- Music
- 03 Mar 02
By the end of the Bees' laid-back travelogue you will want to award them some kind of prize for swashbuckling, Indiana Jones-style pop archaeology
You will hate this record at first, its relaxed, naff mismatchedness will grate: who let this flake into our well-groomed, studiously dangerous, attitood-packing 2002 pop party? But by the end of the Bees’ laid-back travelogue – a nickel-bag of Pet Sounds here, a pocketful of Beatles there, some reggae, some John Barry, and heaving rucksacks full of great old ideas nicked and made modern - you will want to award them some kind of prize for swashbuckling, Indiana Jones-style pop archaeology.
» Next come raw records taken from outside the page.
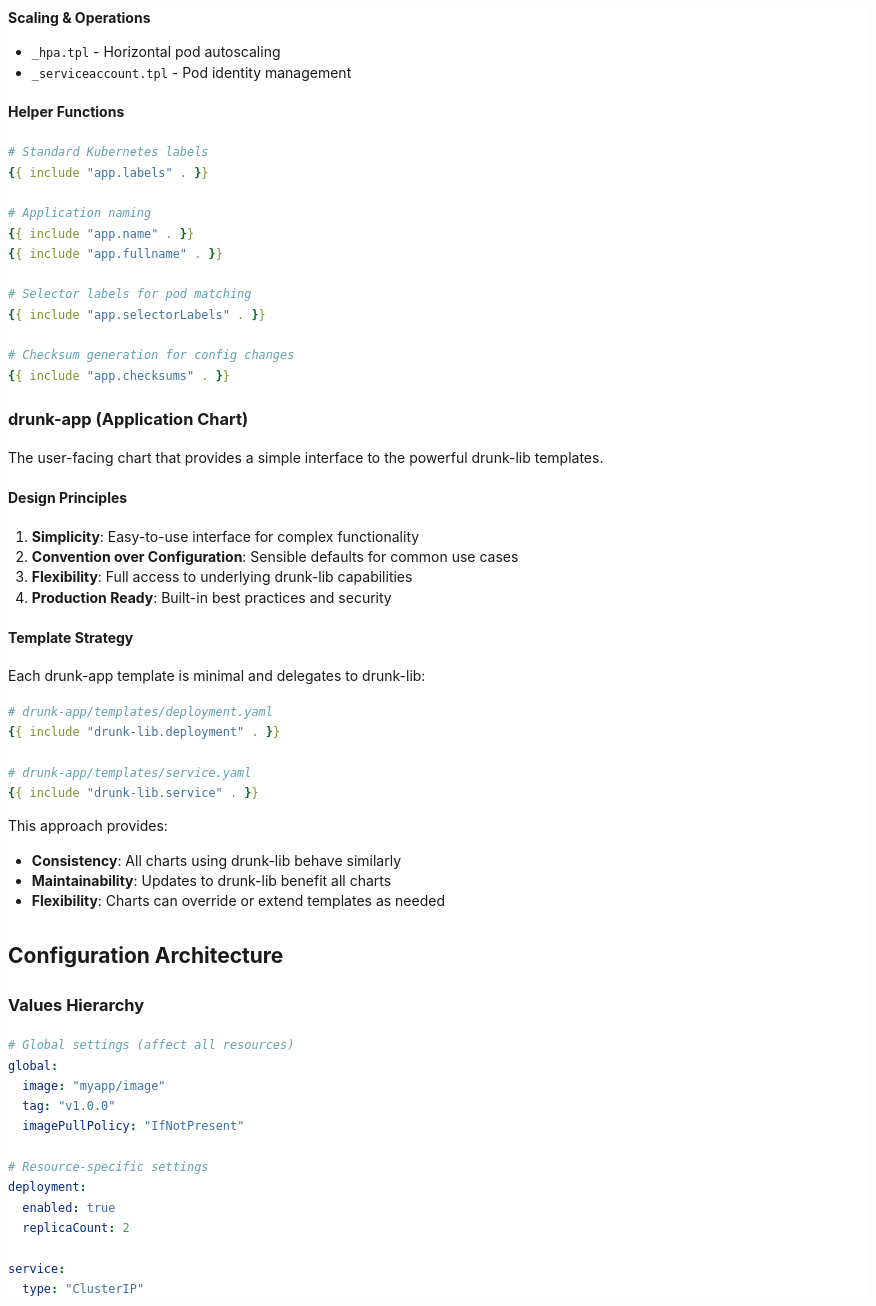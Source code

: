 **Scaling & Operations**
- `_hpa.tpl` - Horizontal pod autoscaling
- `_serviceaccount.tpl` - Pod identity management

#### Helper Functions

```yaml
# Standard Kubernetes labels
{{ include "app.labels" . }}

# Application naming
{{ include "app.name" . }}
{{ include "app.fullname" . }}

# Selector labels for pod matching
{{ include "app.selectorLabels" . }}

# Checksum generation for config changes
{{ include "app.checksums" . }}
```

### drunk-app (Application Chart)

The user-facing chart that provides a simple interface to the powerful drunk-lib templates.

#### Design Principles

1. **Simplicity**: Easy-to-use interface for complex functionality
2. **Convention over Configuration**: Sensible defaults for common use cases
3. **Flexibility**: Full access to underlying drunk-lib capabilities
4. **Production Ready**: Built-in best practices and security

#### Template Strategy

Each drunk-app template is minimal and delegates to drunk-lib:

```yaml
# drunk-app/templates/deployment.yaml
{{ include "drunk-lib.deployment" . }}

# drunk-app/templates/service.yaml
{{ include "drunk-lib.service" . }}
```

This approach provides:
- **Consistency**: All charts using drunk-lib behave similarly
- **Maintainability**: Updates to drunk-lib benefit all charts
- **Flexibility**: Charts can override or extend templates as needed

## Configuration Architecture

### Values Hierarchy

```yaml
# Global settings (affect all resources)
global:
  image: "myapp/image"
  tag: "v1.0.0"
  imagePullPolicy: "IfNotPresent"

# Resource-specific settings
deployment:
  enabled: true
  replicaCount: 2
  
service:
  type: "ClusterIP"
```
The Bees are from the Isle Of Wight, and thus it is perhaps apt that the Avalanches are put in mind, not because they use turntablism and sampling (they use neither) but because they share (a) a peculiar islanders’ predilection for imaginary travel, as well as (b) a gift for turning the familiar to their own purposes. There are great lost Paul McCartney solo singles (‘Punchbag’), sun-dappled inst-o-classic rasta splifferamas (‘No Trophy’) and aching Beach Boys harmonies married to Afro finger percussion (‘Binnel Bay’). The darkly stoned-but-beautiful ‘Sunshine’ could have soundtracked the LSD party-scene in Midnight Cowboy; ‘This Town’ is a direct lift of 60’s soul-pop single ‘Groovin’’ and the haunted, childlike ‘Sweet Like A Champion’ an outtake from The Hour Of Bewilderbeast. Syd Barrett could have doodled the lyrical-absurdism of ‘Lying In The Snow’; ‘Sky Holds The Sun’ is Bacharach’s ‘This Boy’s In Love With You’ as done by Brian Wilson... and that isn’t the half of what goes on on this lovely, insane record.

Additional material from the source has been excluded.